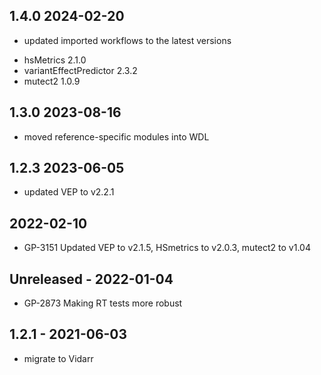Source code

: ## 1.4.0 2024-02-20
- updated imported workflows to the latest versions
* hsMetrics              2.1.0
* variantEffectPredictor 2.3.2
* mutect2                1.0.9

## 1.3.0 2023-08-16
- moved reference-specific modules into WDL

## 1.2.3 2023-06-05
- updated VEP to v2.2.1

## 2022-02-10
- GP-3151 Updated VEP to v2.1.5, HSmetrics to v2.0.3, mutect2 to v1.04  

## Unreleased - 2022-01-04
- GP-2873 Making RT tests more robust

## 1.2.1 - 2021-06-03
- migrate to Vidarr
****************
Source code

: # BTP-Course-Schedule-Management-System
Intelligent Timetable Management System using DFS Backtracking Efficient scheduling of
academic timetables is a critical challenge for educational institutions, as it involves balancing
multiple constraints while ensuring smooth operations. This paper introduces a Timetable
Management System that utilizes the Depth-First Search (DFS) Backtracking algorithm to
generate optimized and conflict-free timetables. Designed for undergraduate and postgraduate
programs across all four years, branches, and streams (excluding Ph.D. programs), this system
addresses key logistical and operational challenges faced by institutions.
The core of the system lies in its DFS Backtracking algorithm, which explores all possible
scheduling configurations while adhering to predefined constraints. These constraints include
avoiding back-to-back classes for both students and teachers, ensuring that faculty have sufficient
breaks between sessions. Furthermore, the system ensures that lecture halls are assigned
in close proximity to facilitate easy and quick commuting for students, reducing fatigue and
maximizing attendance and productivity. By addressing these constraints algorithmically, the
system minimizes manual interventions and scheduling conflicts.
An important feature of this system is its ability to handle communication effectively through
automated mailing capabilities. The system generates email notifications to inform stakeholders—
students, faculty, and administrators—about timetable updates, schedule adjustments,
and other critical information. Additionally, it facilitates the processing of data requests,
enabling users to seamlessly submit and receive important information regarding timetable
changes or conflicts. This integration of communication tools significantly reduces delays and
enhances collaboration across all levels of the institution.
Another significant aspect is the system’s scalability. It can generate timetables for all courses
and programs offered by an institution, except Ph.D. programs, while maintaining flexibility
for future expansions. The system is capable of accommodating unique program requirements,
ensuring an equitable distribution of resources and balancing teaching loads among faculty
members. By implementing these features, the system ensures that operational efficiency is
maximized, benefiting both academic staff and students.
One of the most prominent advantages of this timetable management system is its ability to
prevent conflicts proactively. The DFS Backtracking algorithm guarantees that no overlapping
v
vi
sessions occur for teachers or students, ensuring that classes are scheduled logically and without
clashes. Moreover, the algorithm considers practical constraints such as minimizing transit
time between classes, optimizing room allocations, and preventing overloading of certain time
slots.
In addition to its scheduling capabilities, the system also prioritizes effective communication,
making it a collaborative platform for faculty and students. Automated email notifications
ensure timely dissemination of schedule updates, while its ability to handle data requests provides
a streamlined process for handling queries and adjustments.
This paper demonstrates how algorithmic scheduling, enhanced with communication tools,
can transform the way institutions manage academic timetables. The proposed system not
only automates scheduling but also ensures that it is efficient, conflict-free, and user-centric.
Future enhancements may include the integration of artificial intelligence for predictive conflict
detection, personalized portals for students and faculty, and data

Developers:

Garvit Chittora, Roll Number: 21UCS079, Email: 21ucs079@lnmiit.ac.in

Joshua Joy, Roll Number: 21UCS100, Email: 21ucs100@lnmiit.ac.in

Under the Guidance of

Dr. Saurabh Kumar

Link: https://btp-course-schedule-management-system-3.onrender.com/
****************
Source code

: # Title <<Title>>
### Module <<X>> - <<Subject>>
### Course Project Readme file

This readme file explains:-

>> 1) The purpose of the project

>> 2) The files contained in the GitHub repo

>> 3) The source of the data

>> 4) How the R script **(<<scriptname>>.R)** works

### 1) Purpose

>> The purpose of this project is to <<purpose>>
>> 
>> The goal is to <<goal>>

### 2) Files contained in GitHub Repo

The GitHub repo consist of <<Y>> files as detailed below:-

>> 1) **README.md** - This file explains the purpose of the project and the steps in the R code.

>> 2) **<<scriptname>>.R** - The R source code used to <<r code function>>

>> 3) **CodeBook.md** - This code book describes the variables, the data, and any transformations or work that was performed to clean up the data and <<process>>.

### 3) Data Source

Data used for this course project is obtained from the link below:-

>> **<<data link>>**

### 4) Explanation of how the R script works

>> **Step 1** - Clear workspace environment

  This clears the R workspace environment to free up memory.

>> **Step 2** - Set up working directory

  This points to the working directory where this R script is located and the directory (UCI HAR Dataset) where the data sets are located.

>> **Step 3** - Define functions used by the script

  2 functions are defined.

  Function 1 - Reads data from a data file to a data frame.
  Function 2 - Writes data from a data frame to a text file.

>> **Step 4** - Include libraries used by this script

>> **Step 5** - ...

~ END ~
****************
- YOUR ASSIGNMENT: Using the listing above, report each line that mentions the word "updates".

- EXERCISE ANSWER:
students, faculty, and administrators—about timetable updates, schedule adjustments,
ensure timely dissemination of schedule updates, while its ability to handle data requests provides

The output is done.